Der Weise hörte sich aufmerksam seine Geschichte an, sagte jedoch, er habe im Moment keine Zeit, ihm das Geheimnis des Glücks zu erklären. Er empfahl ihm, sich im Palast umzusehen und in zwei Stunden wiederzukommen.
›Aber ich möchte dich um einen Gefallen bitten, fügte der Weise hinzu und überreichte dem Jüngling einen Teelöffel, auf den er zwei Öltropfen träufelte.›Während du dich hier umsiehst, halte den Löffel, ohne dabei das Öl auszuschütten.‹
Der Jüngling stieg treppauf und treppab, ohne den Blick von dem Löffel zu lösen. Nach zwei Stunden erschien er wieder vor dem Weisen.
›Na‹, fragte dieser,›hast du die kostbaren Perserteppiche in meinem Eßzimmer gesehen? Und den prachtvollen Park, den der Gärtnermeister innerhalb von zehn Jahren anlegte? Und die schönen Pergamentrollen in meiner Bibliothek?‹
Beschämt mußte der junge Mann zugeben, daß er nichts von alledem gesehen hatte, weil seine ganze Aufmerksamkeit dem Teelöffel mit dem Öl gegolten hatte, das ihm anvertraut worden war.
›Also, dann zieh noch einmal los und schau dir all die Herrlichkeiten meiner Welt genau an‹, sagte der Weise.›Man kann einem Menschen nicht trauen, bevor man sein Haus nicht kennt.‹
Nun schon etwas ruhiger, nahm er wieder den Löffel und machte sich erneut auf den Weg, doch diesmal achtete er auf all die Prachtgegenstände, die an den Wänden und an der Decke hingen. Er sah den Park, die Berge ringsherum, die Vielfalt der Blumen, die Vollendung, mit der jeder Kunstgegenstand am richtigen Ort eingefügt war. Zurück beim Weisen schilderte er ausführlich, was er alles gesehen hatte.
›Aber wo sind die beiden Öltropfen, die ich dir anvertraute?‹bemerkte der Weise.
Als er auf den Löffel blickte, mußte der Jüngling entsetzt feststellen, daß er sie verschüttet hatte.

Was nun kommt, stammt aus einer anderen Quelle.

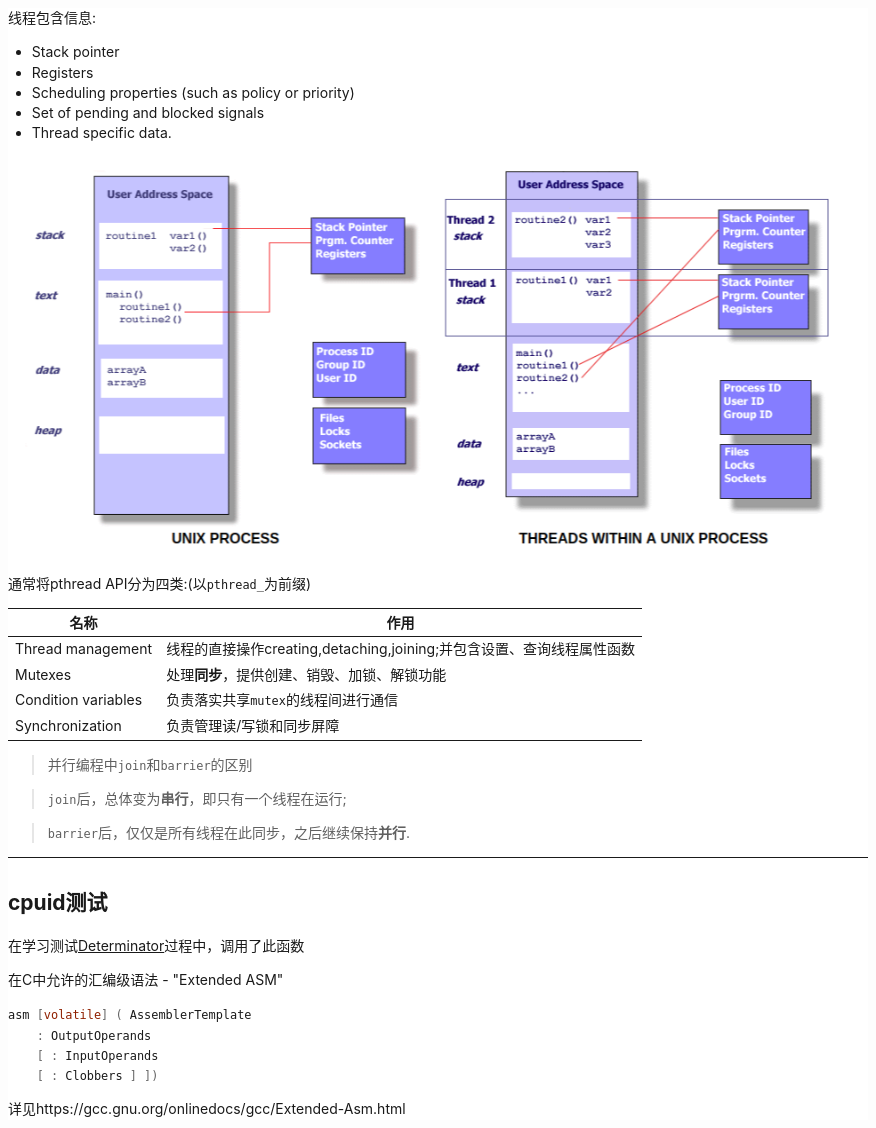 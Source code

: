 线程包含信息:

* Stack pointer
* Registers
* Scheduling properties (such as policy or priority)
* Set of pending and blocked signals
* Thread specific data.

![进程 vs 线程](/assets/diff_process_thread.png)

通常将pthread API分为四类:(以`pthread_`为前缀)

名称				|		作用
----				|		----
Thread management	|	线程的直接操作creating,detaching,joining;并包含设置、查询线程属性函数
Mutexes				|	处理**同步**，提供创建、销毁、加锁、解锁功能
Condition variables	|	负责落实共享`mutex`的线程间进行通信
Synchronization		|	负责管理读/写锁和同步屏障

> 并行编程中`join`和`barrier`的区别

> `join`后，总体变为**串行**，即只有一个线程在运行;

> `barrier`后，仅仅是所有线程在此同步，之后继续保持**并行**.

----

## cpuid测试

在学习测试[Determinator](https://github.com/dedis/Determinator)过程中，调用了此函数

在C中允许的汇编级语法 - "Extended ASM"
```C
asm [volatile] ( AssemblerTemplate 
	: OutputOperands 
    [ : InputOperands
    [ : Clobbers ] ])
```
详见https://gcc.gnu.org/onlinedocs/gcc/Extended-Asm.html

›Also, dies ist der einzige Rat, den ich dir geben kann‹, sagte der weiseste der Weisen.›Das Geheimnis des Glücks besteht darin, alle Herrlichkeiten dieser Welt zu schauen, ohne darüber die beiden Öltropfen auf dem Löffel zu vergessen.«‹
Hierauf blieb der Hirte still. Er hatte die Geschichte des alten Königs wohl verstanden. Ein Hirte reist gerne, aber er vergißt nie seine Schafe.
Der Alte sah ihn freundlich an und machte mit ausgebreiteten Händen ein paar eigenartige Bewegungen über seinem Kopf.
Dann nahm er die Schafe und zog von dannen.
13
Oberhalb der kleinen Stadt Tarifa lag eine alte Festung, die von den Mauren erbaut worden war, und wer auf ihren Mauern saß, der konnte einen Platz, einen Eisverkäufer und ein Stück von Afrika sehen.